• _Data for this exercise_:
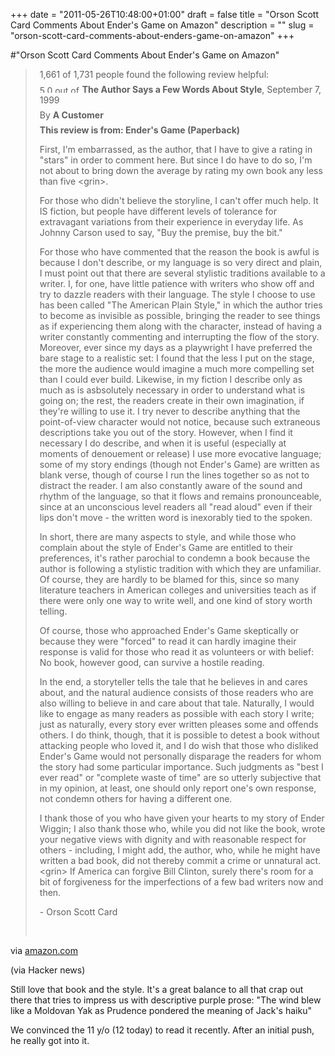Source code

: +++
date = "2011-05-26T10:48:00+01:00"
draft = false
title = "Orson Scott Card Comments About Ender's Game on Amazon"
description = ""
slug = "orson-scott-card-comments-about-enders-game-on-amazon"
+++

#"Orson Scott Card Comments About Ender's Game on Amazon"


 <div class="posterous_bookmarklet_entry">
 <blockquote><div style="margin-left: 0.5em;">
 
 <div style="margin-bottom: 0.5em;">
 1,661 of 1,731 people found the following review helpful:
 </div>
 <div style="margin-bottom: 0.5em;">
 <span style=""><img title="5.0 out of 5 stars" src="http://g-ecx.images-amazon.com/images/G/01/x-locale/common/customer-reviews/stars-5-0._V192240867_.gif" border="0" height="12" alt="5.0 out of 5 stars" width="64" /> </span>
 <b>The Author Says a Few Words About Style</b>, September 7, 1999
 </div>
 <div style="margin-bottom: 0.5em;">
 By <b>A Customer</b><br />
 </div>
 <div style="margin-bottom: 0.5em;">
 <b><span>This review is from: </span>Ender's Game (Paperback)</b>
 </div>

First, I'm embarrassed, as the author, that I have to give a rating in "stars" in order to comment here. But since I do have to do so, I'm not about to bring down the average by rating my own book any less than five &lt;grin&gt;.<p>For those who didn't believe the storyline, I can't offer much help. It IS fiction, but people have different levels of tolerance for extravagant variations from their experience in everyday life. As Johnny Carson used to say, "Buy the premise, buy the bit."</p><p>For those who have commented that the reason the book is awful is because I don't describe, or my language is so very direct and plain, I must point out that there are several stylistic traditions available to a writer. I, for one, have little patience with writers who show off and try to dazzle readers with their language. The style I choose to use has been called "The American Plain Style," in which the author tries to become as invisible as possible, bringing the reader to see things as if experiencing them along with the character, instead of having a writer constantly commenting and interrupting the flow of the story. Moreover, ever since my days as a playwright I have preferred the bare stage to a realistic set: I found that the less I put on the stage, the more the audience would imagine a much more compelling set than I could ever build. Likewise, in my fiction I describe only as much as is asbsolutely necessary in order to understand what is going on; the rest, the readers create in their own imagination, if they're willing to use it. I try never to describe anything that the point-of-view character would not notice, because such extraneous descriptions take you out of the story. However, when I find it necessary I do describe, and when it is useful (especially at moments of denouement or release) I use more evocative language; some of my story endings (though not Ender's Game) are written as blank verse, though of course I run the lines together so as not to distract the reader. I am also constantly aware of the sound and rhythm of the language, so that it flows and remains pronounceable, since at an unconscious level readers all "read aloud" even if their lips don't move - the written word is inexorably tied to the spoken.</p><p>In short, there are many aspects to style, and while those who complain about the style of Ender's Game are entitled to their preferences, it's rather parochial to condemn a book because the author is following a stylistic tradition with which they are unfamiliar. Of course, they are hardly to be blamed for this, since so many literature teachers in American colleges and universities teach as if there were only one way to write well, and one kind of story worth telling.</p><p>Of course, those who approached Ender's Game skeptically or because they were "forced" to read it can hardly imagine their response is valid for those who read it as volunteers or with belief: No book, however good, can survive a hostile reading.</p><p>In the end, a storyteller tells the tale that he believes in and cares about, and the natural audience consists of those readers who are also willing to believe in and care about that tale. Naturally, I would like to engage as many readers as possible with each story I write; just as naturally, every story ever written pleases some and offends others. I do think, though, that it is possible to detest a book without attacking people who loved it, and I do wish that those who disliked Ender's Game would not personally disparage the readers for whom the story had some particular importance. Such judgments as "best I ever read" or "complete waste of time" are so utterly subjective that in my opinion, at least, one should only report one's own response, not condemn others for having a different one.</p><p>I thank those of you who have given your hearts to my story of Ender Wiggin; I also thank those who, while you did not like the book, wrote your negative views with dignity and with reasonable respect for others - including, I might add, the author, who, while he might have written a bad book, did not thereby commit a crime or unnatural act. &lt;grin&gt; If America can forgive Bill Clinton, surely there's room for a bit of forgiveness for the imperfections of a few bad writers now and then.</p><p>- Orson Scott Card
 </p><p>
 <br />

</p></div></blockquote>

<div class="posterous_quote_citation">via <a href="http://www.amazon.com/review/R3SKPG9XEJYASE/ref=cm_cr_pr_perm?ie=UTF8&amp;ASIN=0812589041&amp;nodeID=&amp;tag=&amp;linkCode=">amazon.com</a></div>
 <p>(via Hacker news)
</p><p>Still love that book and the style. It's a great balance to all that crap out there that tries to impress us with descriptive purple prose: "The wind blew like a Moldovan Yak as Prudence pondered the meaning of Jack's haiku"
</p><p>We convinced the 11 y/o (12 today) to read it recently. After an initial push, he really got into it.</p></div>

--

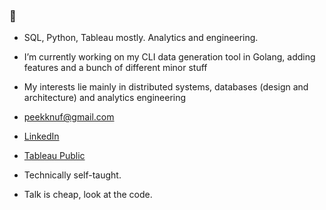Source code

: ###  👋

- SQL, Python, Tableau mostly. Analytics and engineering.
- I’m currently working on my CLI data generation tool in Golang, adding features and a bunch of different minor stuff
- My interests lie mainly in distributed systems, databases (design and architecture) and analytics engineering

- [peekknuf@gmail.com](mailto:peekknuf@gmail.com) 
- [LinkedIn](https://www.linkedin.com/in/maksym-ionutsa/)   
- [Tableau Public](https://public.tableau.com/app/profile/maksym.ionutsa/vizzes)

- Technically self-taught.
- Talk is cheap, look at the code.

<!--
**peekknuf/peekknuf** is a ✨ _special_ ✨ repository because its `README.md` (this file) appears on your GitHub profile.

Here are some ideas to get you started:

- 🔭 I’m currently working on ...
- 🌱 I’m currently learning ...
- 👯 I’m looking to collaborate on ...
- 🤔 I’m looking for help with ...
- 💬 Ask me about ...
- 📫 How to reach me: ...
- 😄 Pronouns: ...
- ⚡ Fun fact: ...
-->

* * *

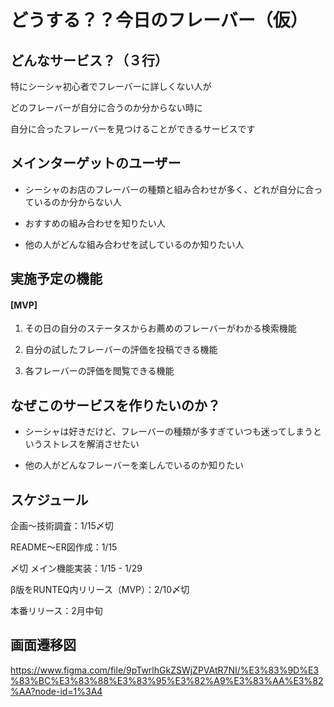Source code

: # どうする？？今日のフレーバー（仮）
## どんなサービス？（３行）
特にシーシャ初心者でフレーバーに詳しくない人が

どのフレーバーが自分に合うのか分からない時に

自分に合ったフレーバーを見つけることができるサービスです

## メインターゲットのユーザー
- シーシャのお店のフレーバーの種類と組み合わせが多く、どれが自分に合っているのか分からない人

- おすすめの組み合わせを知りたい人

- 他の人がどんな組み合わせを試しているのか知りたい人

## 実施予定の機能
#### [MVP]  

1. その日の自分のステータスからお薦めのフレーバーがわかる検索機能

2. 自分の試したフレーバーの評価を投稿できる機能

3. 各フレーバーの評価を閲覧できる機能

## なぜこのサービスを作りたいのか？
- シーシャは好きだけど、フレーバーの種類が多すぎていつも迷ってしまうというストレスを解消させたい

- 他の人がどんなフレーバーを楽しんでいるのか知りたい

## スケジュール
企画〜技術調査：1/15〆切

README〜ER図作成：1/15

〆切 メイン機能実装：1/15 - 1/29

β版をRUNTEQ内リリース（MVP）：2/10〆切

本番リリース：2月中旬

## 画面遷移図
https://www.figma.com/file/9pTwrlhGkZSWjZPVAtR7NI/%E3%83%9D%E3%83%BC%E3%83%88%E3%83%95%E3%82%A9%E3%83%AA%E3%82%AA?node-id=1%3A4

• _Problem details_:
Once you have located every line with the word "working" in the material above, list those lines.

• _Solution for this exercise_:
- I’m currently working on my CLI data generation tool in Golang, adding features and a bunch of different minor stuff
- 🔭 I’m currently working on ...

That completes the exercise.